On the fourth floor, “Gender” and “Activism” flow one into the other. Zoë Buckman’s “Every Curve” (2016) is a collection of women’s undergarments—slips, camisoles, corsets—suspended hauntingly from the ceiling, each piece embroidered with a rap lyric, mostly misogynist. It isn’t pretty, this drift of revenants. Oliver Herring’s “Hanging Coat Nr 1” (1993) was made to honor the queer performance artist Ethyl Eichelberger, who died by suicide in 1990, two years after he was diagnosed with AIDS. Knitted from transparent tape and reflective Mylar, materials that yellow with time, the coat looks like a golden fleece—the mythical symbol of kings.

 

With works by Karina Bisch, Sanford Biggers, Raúl de Nieves, Jacolby Satterwhite and Jeffrey Gibson in the show, “Garmenting” brings us up to speed on names we should know. Devan Shimoyama, at age 33 one of the youngest artists here, created the sculpture that graces the exhibition catalog.
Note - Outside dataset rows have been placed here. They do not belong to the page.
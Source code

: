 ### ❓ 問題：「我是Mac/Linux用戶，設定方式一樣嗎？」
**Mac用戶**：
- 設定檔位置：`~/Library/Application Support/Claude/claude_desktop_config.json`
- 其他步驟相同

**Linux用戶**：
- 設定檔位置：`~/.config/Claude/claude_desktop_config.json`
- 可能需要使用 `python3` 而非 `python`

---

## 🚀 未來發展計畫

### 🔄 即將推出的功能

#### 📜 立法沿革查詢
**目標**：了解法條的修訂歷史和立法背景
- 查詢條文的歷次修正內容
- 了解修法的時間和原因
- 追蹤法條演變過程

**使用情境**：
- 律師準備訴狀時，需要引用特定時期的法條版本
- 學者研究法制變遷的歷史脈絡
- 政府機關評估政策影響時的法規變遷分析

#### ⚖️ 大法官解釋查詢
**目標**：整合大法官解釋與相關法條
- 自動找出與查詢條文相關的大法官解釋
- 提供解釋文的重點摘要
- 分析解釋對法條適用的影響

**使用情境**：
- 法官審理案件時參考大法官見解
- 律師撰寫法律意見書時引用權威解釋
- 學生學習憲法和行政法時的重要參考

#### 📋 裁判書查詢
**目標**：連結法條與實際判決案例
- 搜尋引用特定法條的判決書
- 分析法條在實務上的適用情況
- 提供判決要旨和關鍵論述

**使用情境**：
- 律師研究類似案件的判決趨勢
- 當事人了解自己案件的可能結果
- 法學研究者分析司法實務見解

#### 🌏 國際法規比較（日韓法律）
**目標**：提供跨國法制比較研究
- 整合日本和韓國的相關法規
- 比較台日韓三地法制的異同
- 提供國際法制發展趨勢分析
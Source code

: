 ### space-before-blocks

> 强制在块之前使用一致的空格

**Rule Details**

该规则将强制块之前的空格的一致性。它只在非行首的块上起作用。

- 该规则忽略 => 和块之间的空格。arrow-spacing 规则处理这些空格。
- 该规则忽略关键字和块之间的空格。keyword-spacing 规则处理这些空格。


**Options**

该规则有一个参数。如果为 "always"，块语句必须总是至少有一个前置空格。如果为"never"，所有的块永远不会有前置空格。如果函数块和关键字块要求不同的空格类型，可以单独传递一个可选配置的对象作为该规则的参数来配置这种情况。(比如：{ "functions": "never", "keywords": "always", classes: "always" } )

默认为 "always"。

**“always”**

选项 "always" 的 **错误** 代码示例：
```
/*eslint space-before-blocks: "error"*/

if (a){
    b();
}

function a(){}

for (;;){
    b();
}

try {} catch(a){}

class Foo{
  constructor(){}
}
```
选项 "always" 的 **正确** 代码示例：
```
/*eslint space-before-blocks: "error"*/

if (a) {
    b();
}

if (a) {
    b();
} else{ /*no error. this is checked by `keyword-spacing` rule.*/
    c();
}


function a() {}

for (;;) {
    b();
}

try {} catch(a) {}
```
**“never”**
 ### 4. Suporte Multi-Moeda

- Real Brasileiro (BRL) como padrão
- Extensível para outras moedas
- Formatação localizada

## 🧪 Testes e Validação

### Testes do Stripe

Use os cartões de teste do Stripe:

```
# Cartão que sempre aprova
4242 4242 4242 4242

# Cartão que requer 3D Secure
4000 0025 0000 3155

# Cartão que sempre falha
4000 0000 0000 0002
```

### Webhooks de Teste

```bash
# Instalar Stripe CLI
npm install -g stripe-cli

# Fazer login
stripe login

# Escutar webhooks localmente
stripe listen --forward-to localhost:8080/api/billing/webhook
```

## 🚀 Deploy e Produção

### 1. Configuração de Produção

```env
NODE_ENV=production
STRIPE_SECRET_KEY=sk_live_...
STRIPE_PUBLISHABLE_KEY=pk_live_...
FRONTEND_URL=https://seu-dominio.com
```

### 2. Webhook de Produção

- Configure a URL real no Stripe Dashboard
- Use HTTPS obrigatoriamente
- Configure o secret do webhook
Floating high on a wall, it’s a hoodie with arms outspread so that it resembles a crucifix. Completely covered with silk roses, lilies and daisies in yellows, peaches and pinks, it’s like the pelt of flowers on a coffin. The hood is empty except for a tumble of rhinestones glinting within. Titled “February II” (2019), it is Mr. Shimoyama’s tribute to Trayvon Martin —risen.